Anti-vaxxers hate Iowa's "vaccine passports" bill

The governor signed this bill on May 20. Original post follows.

“I look forward to signing this important legislation into law!” Governor Kim Reynolds tweeted on May 6, after the Iowa House and Senate approved a bill purportedly banning “vaccine passports.”

House File 889 fits a pattern of Republican bills that are best described as solutions in search of a problem. No state or local government agency intends to issue COVID-19 vaccine passports, nor are Iowa-based businesses rushing to require that customers show proof of coronavirus vaccinations.

A “message” bill can be useful politically, if it pleases a constituency Republicans need in the next election. The odd thing about this last-minute push is that Iowa’s most vocal vaccine skeptics don’t support the bill heading to the governor’s desk. On the contrary, they’re demanding a veto in the name of freedom.

WHAT THE BILL DOES, AND DOESN’T DO

House File 889 is only two pages long. Section 1 bans state and local governments from issuing identification cards indicating whether the holder has been vaccinated for COVID-19. Section 2 bans business and government entities from requiring a “customer, patron, client, patient, or other person who is invited onto the premises” to show proof of having received a COVID-19 vaccination. Violators would be ineligible for state grants or contracts.

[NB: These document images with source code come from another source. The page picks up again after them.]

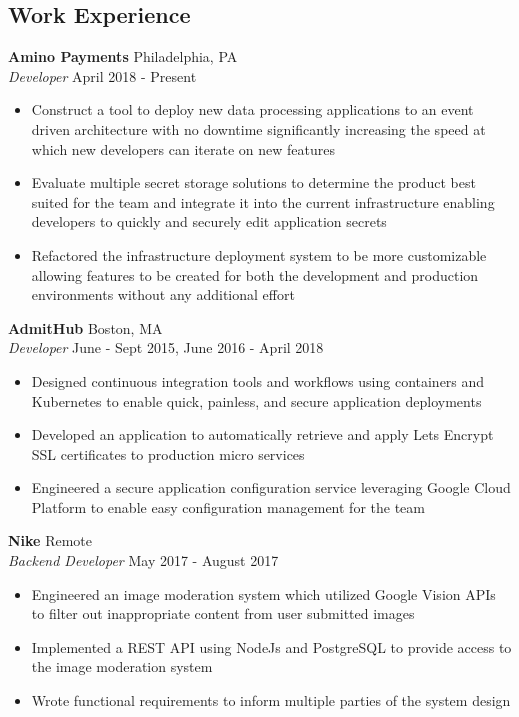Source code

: \documentclass[10pt]{article}
\begin{document}
\begin{flushleft}
\section{Work Experience}
	\vspace{1em}
	\textbf{Amino Payments} \hfill Philadelphia, PA \\
	\textit{Developer} \hfill April 2018 - Present \\
	\begin{itemize}
		\item Construct a tool to deploy new data processing 
		      applications to an event driven architecture with no 
		      downtime significantly increasing the speed at which new 
		      developers can iterate on new features
	        \item Evaluate multiple secret storage solutions to determine 
		      the product best suited for the team and integrate it 
		      into the current infrastructure enabling developers to 
		      quickly and securely edit application secrets
	        \item Refactored the infrastructure deployment system to be more 
		      customizable allowing features to be created for both the 
		      development and production environments without any 
		      additional effort
	\end{itemize}


	\textbf{AdmitHub} \hfill Boston, MA \\
	\textit{Developer} \hfill June - Sept 2015, June 2016 - April 2018 \\
	\begin{itemize}
		\item Designed continuous integration tools and workflows using 
		      containers and Kubernetes to enable quick, painless, and 
		      secure application deployments
		\item Developed an application to automatically retrieve and 
		      apply Lets Encrypt SSL certificates to production micro 
		      services
		\item Engineered a secure application configuration service 
		      leveraging Google Cloud Platform to enable easy 
		      configuration management for the team
	\end{itemize}

	\vspace{1em}
	\textbf{Nike} \hfill Remote \\
	\textit{Backend Developer} \hfill May 2017 - August 2017 \\
	\begin{itemize}
		\item Engineered an image moderation system which utilized 
		      Google Vision APIs to filter out inappropriate content 
		      from user submitted images
		\item Implemented a REST API using NodeJs and PostgreSQL to 
		      provide access to the image moderation system
		\item Wrote functional requirements to inform multiple parties  
		      of the system design
	\end{itemize}


\end{flushleft}
\end{document}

The bill “does not prohibit a business or governmental entity from implementing a COVID-19 screening protocol that does not require proof of vaccination for COVID-19.” And crucially for its opponents, it does not apply to health care facilities. That term has a broad definition in Iowa Code, including not only hospitals and medical clinics, but also “Residential care facilities, nursing facilities, intermediate care facilities for persons with mental illness, intermediate care facilities for persons with intellectual disabilities, hospice programs, elder group homes, and assisted living programs.”

The bill also does not prohibit businesses from ordering employees to be vaccinated. Republican State Representative Steve Holt, who floor managed the bill in the Iowa House, said during the April 28 debate that it was a difficult call but he felt business owners should have the right to make those choices. He speculated that the free market would prevent this from becoming a problem, because managers having trouble hiring enough qualified workers would not limit the applicant pool by demanding vaccination.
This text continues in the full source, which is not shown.